Task prompt: Please copy the data exactly as it stands, minus the images.

(Saved entries)
┄┄┄┄┄┄

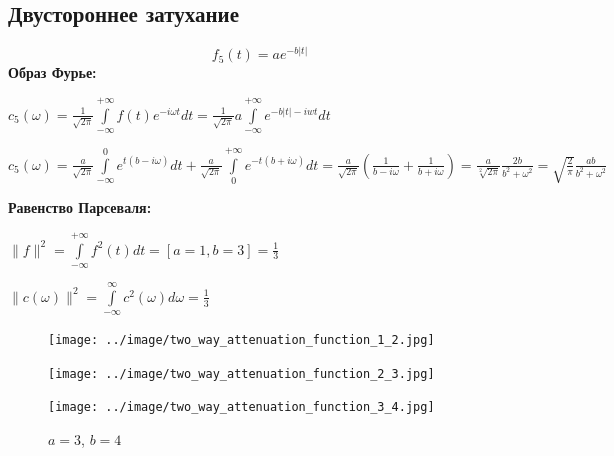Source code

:   \subsection{Двустороннее затухание}
  \[
  f_5(t) = 
    a e^{-b|t|}
  \]
  \textbf{Образ Фурье:}  \\
  \begin{center}
    $c_5(\omega) = \frac{1}{\sqrt{2\pi}} \int\limits_{-\infty}^{+\infty}f(t)e^{-i\omega t}dt = 
  \frac{1}{\sqrt{2\pi}} a \int\limits_{-\infty}^{+\infty} e^{-b|t| - iwt}dt  
  $ 
  \end{center} 
  \begin{center}
  $c_5(\omega) = 
  \frac{a}{\sqrt{2\pi}} \int\limits_{-\infty}^{0}e^{t(b - i\omega)}dt + \frac{a}{\sqrt{2 \pi}} \int\limits_{0}^{+\infty} e^{-t(b + i \omega)}dt=
  \frac{a}{\sqrt{2 \pi}}(\frac{1}{b-i\omega} + \frac{1}{b+i\omega}) = \frac{a}{\sqrt[2]{2 \pi}}\frac{2b}{b^2 + \omega^2} = 
  \sqrt{\frac{2}{\pi}}\frac{ab}{b^2+\omega^2}
  $
  \end{center}
  \noindent \textbf{Равенство Парсеваля:}
  \begin{center}
    $\parallel f \parallel^2 = \int\limits_{-\infty}^{+\infty} f^2(t) dt= [a = 1, b = 3] = \frac{1}{3}  $
  \end{center}
  \begin{center}
    $\parallel c(\omega)\parallel^ 2 = \int\limits_{-\infty}^{\infty}c^2(\omega)d\omega = \frac{1}{3}$
  \end{center}
  \begin{figure}[!htb]
      \texttt{[image: ../image/two\_way\_attenuation\_function\_1\_2.jpg]}
      \caption{$a=1$, $b=2$}
    \endminipage\hfill
      \texttt{[image: ../image/two\_way\_attenuation\_function\_2\_3.jpg]}
      \caption{$a = 2$, $b = 3$}
    \endminipage\hfill
      \texttt{[image: ../image/two\_way\_attenuation\_function\_3\_4.jpg]}
      \caption{$a = 3$, $b = 4$}
    \endminipage
    \end{figure}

┄┄┄┄┄┄

Result of this exercise:
Source code

:   \subsection{Двустороннее затухание}
  \[
  f_5(t) = 
    a e^{-b|t|}
  \]
  \textbf{Образ Фурье:}  \\
  \begin{center}
    $c_5(\omega) = \frac{1}{\sqrt{2\pi}} \int\limits_{-\infty}^{+\infty}f(t)e^{-i\omega t}dt = 
  \frac{1}{\sqrt{2\pi}} a \int\limits_{-\infty}^{+\infty} e^{-b|t| - iwt}dt  
  $ 
  \end{center} 
  \begin{center}
  $c_5(\omega) = 
  \frac{a}{\sqrt{2\pi}} \int\limits_{-\infty}^{0}e^{t(b - i\omega)}dt + \frac{a}{\sqrt{2 \pi}} \int\limits_{0}^{+\infty} e^{-t(b + i \omega)}dt=
  \frac{a}{\sqrt{2 \pi}}(\frac{1}{b-i\omega} + \frac{1}{b+i\omega}) = \frac{a}{\sqrt[2]{2 \pi}}\frac{2b}{b^2 + \omega^2} = 
  \sqrt{\frac{2}{\pi}}\frac{ab}{b^2+\omega^2}
  $
  \end{center}
  \noindent \textbf{Равенство Парсеваля:}
  \begin{center}
    $\parallel f \parallel^2 = \int\limits_{-\infty}^{+\infty} f^2(t) dt= [a = 1, b = 3] = \frac{1}{3}  $
  \end{center}
  \begin{center}
    $\parallel c(\omega)\parallel^ 2 = \int\limits_{-\infty}^{\infty}c^2(\omega)d\omega = \frac{1}{3}$
  \end{center}
  \begin{figure}[!htb]
      \texttt{[image: ../image/two\_way\_attenuation\_function\_1\_2.jpg]}
      \caption{$a=1$, $b=2$}
    \endminipage\hfill
      \texttt{[image: ../image/two\_way\_attenuation\_function\_2\_3.jpg]}
      \caption{$a = 2$, $b = 3$}
    \endminipage\hfill
      \texttt{[image: ../image/two\_way\_attenuation\_function\_3\_4.jpg]}
      \caption{$a = 3$, $b = 4$}
    \endminipage
    \end{figure}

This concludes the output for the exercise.